What the task requires: Copy out each line of the data that includes the string "infty".

------------------------------------------------

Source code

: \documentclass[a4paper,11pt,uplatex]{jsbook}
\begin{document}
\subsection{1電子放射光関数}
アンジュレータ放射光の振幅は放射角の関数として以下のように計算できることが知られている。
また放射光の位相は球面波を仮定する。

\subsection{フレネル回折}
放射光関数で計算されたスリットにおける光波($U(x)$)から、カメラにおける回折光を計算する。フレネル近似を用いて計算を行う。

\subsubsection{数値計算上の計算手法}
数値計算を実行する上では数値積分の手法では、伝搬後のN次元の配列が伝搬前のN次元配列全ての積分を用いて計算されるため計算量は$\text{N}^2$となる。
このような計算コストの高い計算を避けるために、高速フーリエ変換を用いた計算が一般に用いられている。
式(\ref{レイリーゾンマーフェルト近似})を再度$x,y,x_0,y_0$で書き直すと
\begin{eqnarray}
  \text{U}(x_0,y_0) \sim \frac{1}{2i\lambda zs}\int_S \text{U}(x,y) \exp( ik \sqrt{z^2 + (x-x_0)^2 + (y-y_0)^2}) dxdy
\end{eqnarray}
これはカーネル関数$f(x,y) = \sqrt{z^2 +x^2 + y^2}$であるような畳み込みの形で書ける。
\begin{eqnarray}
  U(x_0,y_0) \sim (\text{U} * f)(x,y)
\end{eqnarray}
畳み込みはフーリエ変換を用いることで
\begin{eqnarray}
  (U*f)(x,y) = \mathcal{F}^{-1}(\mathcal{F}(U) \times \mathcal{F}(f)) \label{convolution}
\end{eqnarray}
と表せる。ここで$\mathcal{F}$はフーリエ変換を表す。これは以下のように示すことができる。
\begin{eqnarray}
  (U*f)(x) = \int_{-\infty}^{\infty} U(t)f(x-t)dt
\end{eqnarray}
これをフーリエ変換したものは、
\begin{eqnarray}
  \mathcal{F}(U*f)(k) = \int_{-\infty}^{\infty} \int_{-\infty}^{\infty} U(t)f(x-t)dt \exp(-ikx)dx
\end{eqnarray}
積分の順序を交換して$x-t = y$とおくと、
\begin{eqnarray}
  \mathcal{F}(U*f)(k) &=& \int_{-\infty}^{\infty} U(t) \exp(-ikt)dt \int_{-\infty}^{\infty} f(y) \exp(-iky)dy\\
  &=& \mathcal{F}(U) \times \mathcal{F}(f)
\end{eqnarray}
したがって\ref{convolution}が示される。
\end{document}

------------------------------------------------

Solved problem:
  (U*f)(x) = \int_{-\infty}^{\infty} U(t)f(x-t)dt
  \mathcal{F}(U*f)(k) = \int_{-\infty}^{\infty} \int_{-\infty}^{\infty} U(t)f(x-t)dt \exp(-ikx)dx
  \mathcal{F}(U*f)(k) &=& \int_{-\infty}^{\infty} U(t) \exp(-ikt)dt \int_{-\infty}^{\infty} f(y) \exp(-iky)dy\\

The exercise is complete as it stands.